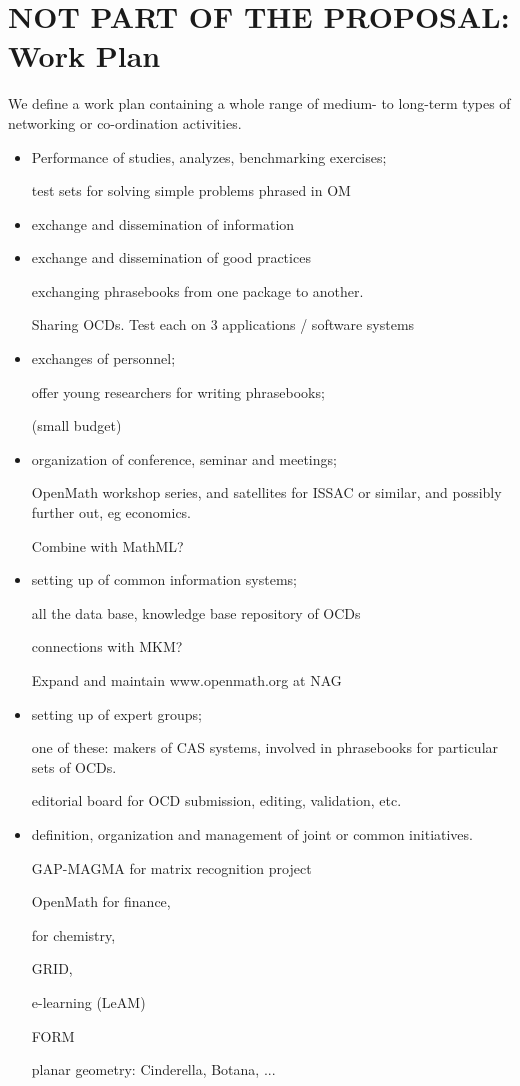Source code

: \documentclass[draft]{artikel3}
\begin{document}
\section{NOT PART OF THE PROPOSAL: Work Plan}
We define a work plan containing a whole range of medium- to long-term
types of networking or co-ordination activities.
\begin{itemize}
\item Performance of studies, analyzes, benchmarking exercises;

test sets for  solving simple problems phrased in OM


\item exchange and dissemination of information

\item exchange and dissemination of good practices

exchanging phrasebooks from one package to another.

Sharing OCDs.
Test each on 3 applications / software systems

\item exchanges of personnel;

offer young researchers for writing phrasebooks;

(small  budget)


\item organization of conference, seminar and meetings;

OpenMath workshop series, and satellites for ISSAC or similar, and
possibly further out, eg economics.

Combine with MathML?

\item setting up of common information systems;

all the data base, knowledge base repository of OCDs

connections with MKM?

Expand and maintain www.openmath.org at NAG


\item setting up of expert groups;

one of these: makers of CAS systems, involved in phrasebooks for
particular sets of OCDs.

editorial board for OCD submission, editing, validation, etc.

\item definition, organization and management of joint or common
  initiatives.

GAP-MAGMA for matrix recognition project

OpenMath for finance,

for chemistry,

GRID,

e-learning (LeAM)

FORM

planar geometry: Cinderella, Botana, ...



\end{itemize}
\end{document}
····················
When you copy the listing, keep every line exactly as it is but leave out all images.

# [Task result]
Source code

: \documentclass[draft]{artikel3}
\begin{document}
\section{NOT PART OF THE PROPOSAL: Work Plan}
We define a work plan containing a whole range of medium- to long-term
types of networking or co-ordination activities.
\begin{itemize}
\item Performance of studies, analyzes, benchmarking exercises;

test sets for  solving simple problems phrased in OM


\item exchange and dissemination of information

\item exchange and dissemination of good practices

exchanging phrasebooks from one package to another.

Sharing OCDs.
Test each on 3 applications / software systems

\item exchanges of personnel;

offer young researchers for writing phrasebooks;

(small  budget)


\item organization of conference, seminar and meetings;

OpenMath workshop series, and satellites for ISSAC or similar, and
possibly further out, eg economics.

Combine with MathML?

\item setting up of common information systems;

all the data base, knowledge base repository of OCDs

connections with MKM?

Expand and maintain www.openmath.org at NAG


\item setting up of expert groups;

one of these: makers of CAS systems, involved in phrasebooks for
particular sets of OCDs.

editorial board for OCD submission, editing, validation, etc.

\item definition, organization and management of joint or common
  initiatives.

GAP-MAGMA for matrix recognition project

OpenMath for finance,

for chemistry,

GRID,

e-learning (LeAM)

FORM

planar geometry: Cinderella, Botana, ...



\end{itemize}
\end{document}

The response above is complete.